= What is required =
Below are the records to transcribe exactly; do not include any images.

= Dataset =

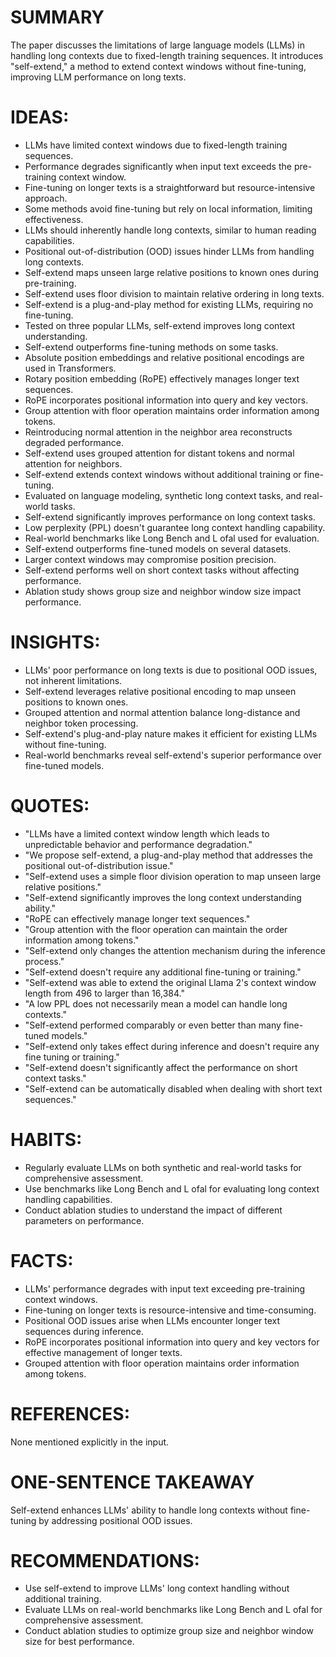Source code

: # SUMMARY
The paper discusses the limitations of large language models (LLMs) in handling long contexts due to fixed-length training sequences. It introduces "self-extend," a method to extend context windows without fine-tuning, improving LLM performance on long texts.

# IDEAS:
- LLMs have limited context windows due to fixed-length training sequences.
- Performance degrades significantly when input text exceeds the pre-training context window.
- Fine-tuning on longer texts is a straightforward but resource-intensive approach.
- Some methods avoid fine-tuning but rely on local information, limiting effectiveness.
- LLMs should inherently handle long contexts, similar to human reading capabilities.
- Positional out-of-distribution (OOD) issues hinder LLMs from handling long contexts.
- Self-extend maps unseen large relative positions to known ones during pre-training.
- Self-extend uses floor division to maintain relative ordering in long texts.
- Self-extend is a plug-and-play method for existing LLMs, requiring no fine-tuning.
- Tested on three popular LLMs, self-extend improves long context understanding.
- Self-extend outperforms fine-tuning methods on some tasks.
- Absolute position embeddings and relative positional encodings are used in Transformers.
- Rotary position embedding (RoPE) effectively manages longer text sequences.
- RoPE incorporates positional information into query and key vectors.
- Group attention with floor operation maintains order information among tokens.
- Reintroducing normal attention in the neighbor area reconstructs degraded performance.
- Self-extend uses grouped attention for distant tokens and normal attention for neighbors.
- Self-extend extends context windows without additional training or fine-tuning.
- Evaluated on language modeling, synthetic long context tasks, and real-world tasks.
- Self-extend significantly improves performance on long context tasks.
- Low perplexity (PPL) doesn't guarantee long context handling capability.
- Real-world benchmarks like Long Bench and L ofal used for evaluation.
- Self-extend outperforms fine-tuned models on several datasets.
- Larger context windows may compromise position precision.
- Self-extend performs well on short context tasks without affecting performance.
- Ablation study shows group size and neighbor window size impact performance.

# INSIGHTS:
- LLMs' poor performance on long texts is due to positional OOD issues, not inherent limitations.
- Self-extend leverages relative positional encoding to map unseen positions to known ones.
- Grouped attention and normal attention balance long-distance and neighbor token processing.
- Self-extend's plug-and-play nature makes it efficient for existing LLMs without fine-tuning.
- Real-world benchmarks reveal self-extend's superior performance over fine-tuned models.

# QUOTES:
- "LLMs have a limited context window length which leads to unpredictable behavior and performance degradation."
- "We propose self-extend, a plug-and-play method that addresses the positional out-of-distribution issue."
- "Self-extend uses a simple floor division operation to map unseen large relative positions."
- "Self-extend significantly improves the long context understanding ability."
- "RoPE can effectively manage longer text sequences."
- "Group attention with the floor operation can maintain the order information among tokens."
- "Self-extend only changes the attention mechanism during the inference process."
- "Self-extend doesn't require any additional fine-tuning or training."
- "Self-extend was able to extend the original Llama 2's context window length from 496 to larger than 16,384."
- "A low PPL does not necessarily mean a model can handle long contexts."
- "Self-extend performed comparably or even better than many fine-tuned models."
- "Self-extend only takes effect during inference and doesn't require any fine tuning or training."
- "Self-extend doesn't significantly affect the performance on short context tasks."
- "Self-extend can be automatically disabled when dealing with short text sequences."

# HABITS:
- Regularly evaluate LLMs on both synthetic and real-world tasks for comprehensive assessment.
- Use benchmarks like Long Bench and L ofal for evaluating long context handling capabilities.
- Conduct ablation studies to understand the impact of different parameters on performance.

# FACTS:
- LLMs' performance degrades with input text exceeding pre-training context windows.
- Fine-tuning on longer texts is resource-intensive and time-consuming.
- Positional OOD issues arise when LLMs encounter longer text sequences during inference.
- RoPE incorporates positional information into query and key vectors for effective management of longer texts.
- Grouped attention with floor operation maintains order information among tokens.

# REFERENCES:
None mentioned explicitly in the input.

# ONE-SENTENCE TAKEAWAY
Self-extend enhances LLMs' ability to handle long contexts without fine-tuning by addressing positional OOD issues.

# RECOMMENDATIONS:
- Use self-extend to improve LLMs' long context handling without additional training.
- Evaluate LLMs on real-world benchmarks like Long Bench and L ofal for comprehensive assessment.
- Conduct ablation studies to optimize group size and neighbor window size for best performance.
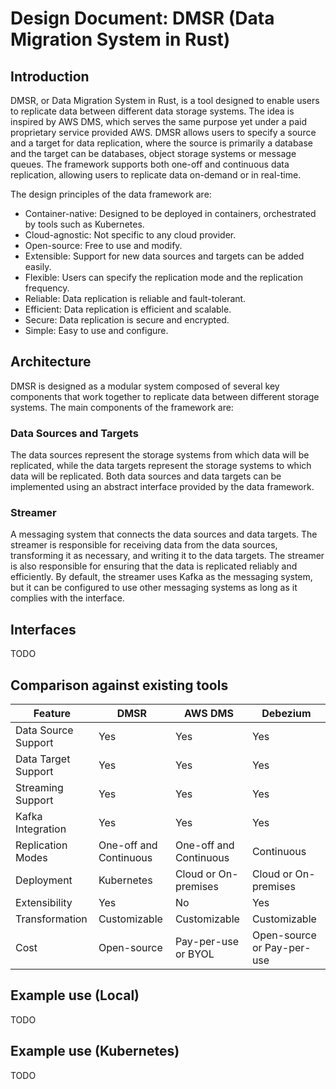 Design Document: DMSR (Data Migration System in Rust)
====================================

## Introduction

DMSR, or Data Migration System in Rust, is a tool designed to enable users to replicate data between different data
storage systems. The idea is inspired by AWS DMS, which serves the same purpose yet under a paid
proprietary service provided AWS. DMSR allows users to specify a source and a target for data replication, where the
source is primarily a database and the target can be databases, object storage systems or message queues. The framework
supports both one-off and continuous data replication, allowing users to replicate data on-demand or in real-time.

The design principles of the data framework are:

- Container-native: Designed to be deployed in containers, orchestrated by tools such as Kubernetes.
- Cloud-agnostic: Not specific to any cloud provider.
- Open-source: Free to use and modify.
- Extensible: Support for new data sources and targets can be added easily.
- Flexible: Users can specify the replication mode and the replication frequency.
- Reliable: Data replication is reliable and fault-tolerant.
- Efficient: Data replication is efficient and scalable.
- Secure: Data replication is secure and encrypted.
- Simple: Easy to use and configure.

## Architecture

DMSR is designed as a modular system composed of several key components that work together to replicate
data between different storage systems. The main components of the framework are:

### Data Sources and Targets

The data sources represent the storage systems from which data will be replicated, while the data targets represent the
storage systems to which data will be replicated. Both data sources and data targets can be implemented using an
abstract interface provided by the data framework.

### Streamer

A messaging system that connects the data sources and data targets. The streamer is responsible for receiving data
from the data sources, transforming it as necessary, and writing it to the data targets. The streamer is also
responsible
for ensuring that the data is replicated reliably and efficiently. By default, the streamer uses Kafka as the messaging
system, but it can be configured to use other messaging systems as long as it complies with the interface.

## Interfaces

TODO

## Comparison against existing tools

| Feature             | DMSR                   | AWS DMS                | Debezium                   |
|---------------------|------------------------|------------------------|----------------------------|
| Data Source Support | Yes                    | Yes                    | Yes                        |
| Data Target Support | Yes                    | Yes                    | Yes                        |
| Streaming Support   | Yes                    | Yes                    | Yes                        |
| Kafka Integration   | Yes                    | Yes                    | Yes                        |
| Replication Modes   | One-off and Continuous | One-off and Continuous | Continuous                 |
| Deployment          | Kubernetes             | Cloud or On-premises   | Cloud or On-premises       |
| Extensibility       | Yes                    | No                     | Yes                        |
| Transformation      | Customizable           | Customizable           | Customizable               |
| Cost                | Open-source            | Pay-per-use or BYOL    | Open-source or Pay-per-use |

## Example use (Local)

TODO

## Example use (Kubernetes)

TODO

= Solution =
Source code

: # SUMMARY
The paper discusses the limitations of large language models (LLMs) in handling long contexts due to fixed-length training sequences. It introduces "self-extend," a method to extend context windows without fine-tuning, improving LLM performance on long texts.

# IDEAS:
- LLMs have limited context windows due to fixed-length training sequences.
- Performance degrades significantly when input text exceeds the pre-training context window.
- Fine-tuning on longer texts is a straightforward but resource-intensive approach.
- Some methods avoid fine-tuning but rely on local information, limiting effectiveness.
- LLMs should inherently handle long contexts, similar to human reading capabilities.
- Positional out-of-distribution (OOD) issues hinder LLMs from handling long contexts.
- Self-extend maps unseen large relative positions to known ones during pre-training.
- Self-extend uses floor division to maintain relative ordering in long texts.
- Self-extend is a plug-and-play method for existing LLMs, requiring no fine-tuning.
- Tested on three popular LLMs, self-extend improves long context understanding.
- Self-extend outperforms fine-tuning methods on some tasks.
- Absolute position embeddings and relative positional encodings are used in Transformers.
- Rotary position embedding (RoPE) effectively manages longer text sequences.
- RoPE incorporates positional information into query and key vectors.
- Group attention with floor operation maintains order information among tokens.
- Reintroducing normal attention in the neighbor area reconstructs degraded performance.
- Self-extend uses grouped attention for distant tokens and normal attention for neighbors.
- Self-extend extends context windows without additional training or fine-tuning.
- Evaluated on language modeling, synthetic long context tasks, and real-world tasks.
- Self-extend significantly improves performance on long context tasks.
- Low perplexity (PPL) doesn't guarantee long context handling capability.
- Real-world benchmarks like Long Bench and L ofal used for evaluation.
- Self-extend outperforms fine-tuned models on several datasets.
- Larger context windows may compromise position precision.
- Self-extend performs well on short context tasks without affecting performance.
- Ablation study shows group size and neighbor window size impact performance.

# INSIGHTS:
- LLMs' poor performance on long texts is due to positional OOD issues, not inherent limitations.
- Self-extend leverages relative positional encoding to map unseen positions to known ones.
- Grouped attention and normal attention balance long-distance and neighbor token processing.
- Self-extend's plug-and-play nature makes it efficient for existing LLMs without fine-tuning.
- Real-world benchmarks reveal self-extend's superior performance over fine-tuned models.

# QUOTES:
- "LLMs have a limited context window length which leads to unpredictable behavior and performance degradation."
- "We propose self-extend, a plug-and-play method that addresses the positional out-of-distribution issue."
- "Self-extend uses a simple floor division operation to map unseen large relative positions."
- "Self-extend significantly improves the long context understanding ability."
- "RoPE can effectively manage longer text sequences."
- "Group attention with the floor operation can maintain the order information among tokens."
- "Self-extend only changes the attention mechanism during the inference process."
- "Self-extend doesn't require any additional fine-tuning or training."
- "Self-extend was able to extend the original Llama 2's context window length from 496 to larger than 16,384."
- "A low PPL does not necessarily mean a model can handle long contexts."
- "Self-extend performed comparably or even better than many fine-tuned models."
- "Self-extend only takes effect during inference and doesn't require any fine tuning or training."
- "Self-extend doesn't significantly affect the performance on short context tasks."
- "Self-extend can be automatically disabled when dealing with short text sequences."

# HABITS:
- Regularly evaluate LLMs on both synthetic and real-world tasks for comprehensive assessment.
- Use benchmarks like Long Bench and L ofal for evaluating long context handling capabilities.
- Conduct ablation studies to understand the impact of different parameters on performance.

# FACTS:
- LLMs' performance degrades with input text exceeding pre-training context windows.
- Fine-tuning on longer texts is resource-intensive and time-consuming.
- Positional OOD issues arise when LLMs encounter longer text sequences during inference.
- RoPE incorporates positional information into query and key vectors for effective management of longer texts.
- Grouped attention with floor operation maintains order information among tokens.

# REFERENCES:
None mentioned explicitly in the input.

# ONE-SENTENCE TAKEAWAY
Self-extend enhances LLMs' ability to handle long contexts without fine-tuning by addressing positional OOD issues.

# RECOMMENDATIONS:
- Use self-extend to improve LLMs' long context handling without additional training.
- Evaluate LLMs on real-world benchmarks like Long Bench and L ofal for comprehensive assessment.
- Conduct ablation studies to optimize group size and neighbor window size for best performance.
 Design Document: DMSR (Data Migration System in Rust)
====================================

## Introduction

DMSR, or Data Migration System in Rust, is a tool designed to enable users to replicate data between different data
storage systems. The idea is inspired by AWS DMS, which serves the same purpose yet under a paid
proprietary service provided AWS. DMSR allows users to specify a source and a target for data replication, where the
source is primarily a database and the target can be databases, object storage systems or message queues. The framework
supports both one-off and continuous data replication, allowing users to replicate data on-demand or in real-time.

The design principles of the data framework are:

- Container-native: Designed to be deployed in containers, orchestrated by tools such as Kubernetes.
- Cloud-agnostic: Not specific to any cloud provider.
- Open-source: Free to use and modify.
- Extensible: Support for new data sources and targets can be added easily.
- Flexible: Users can specify the replication mode and the replication frequency.
- Reliable: Data replication is reliable and fault-tolerant.
- Efficient: Data replication is efficient and scalable.
- Secure: Data replication is secure and encrypted.
- Simple: Easy to use and configure.

## Architecture

DMSR is designed as a modular system composed of several key components that work together to replicate
data between different storage systems. The main components of the framework are:

### Data Sources and Targets

The data sources represent the storage systems from which data will be replicated, while the data targets represent the
storage systems to which data will be replicated. Both data sources and data targets can be implemented using an
abstract interface provided by the data framework.

### Streamer

A messaging system that connects the data sources and data targets. The streamer is responsible for receiving data
from the data sources, transforming it as necessary, and writing it to the data targets. The streamer is also
responsible
for ensuring that the data is replicated reliably and efficiently. By default, the streamer uses Kafka as the messaging
system, but it can be configured to use other messaging systems as long as it complies with the interface.

## Interfaces

TODO

## Comparison against existing tools

| Feature             | DMSR                   | AWS DMS                | Debezium                   |
|---------------------|------------------------|------------------------|----------------------------|
| Data Source Support | Yes                    | Yes                    | Yes                        |
| Data Target Support | Yes                    | Yes                    | Yes                        |
| Streaming Support   | Yes                    | Yes                    | Yes                        |
| Kafka Integration   | Yes                    | Yes                    | Yes                        |
| Replication Modes   | One-off and Continuous | One-off and Continuous | Continuous                 |
| Deployment          | Kubernetes             | Cloud or On-premises   | Cloud or On-premises       |
| Extensibility       | Yes                    | No                     | Yes                        |
| Transformation      | Customizable           | Customizable           | Customizable               |
| Cost                | Open-source            | Pay-per-use or BYOL    | Open-source or Pay-per-use |

## Example use (Local)

TODO

## Example use (Kubernetes)

TODO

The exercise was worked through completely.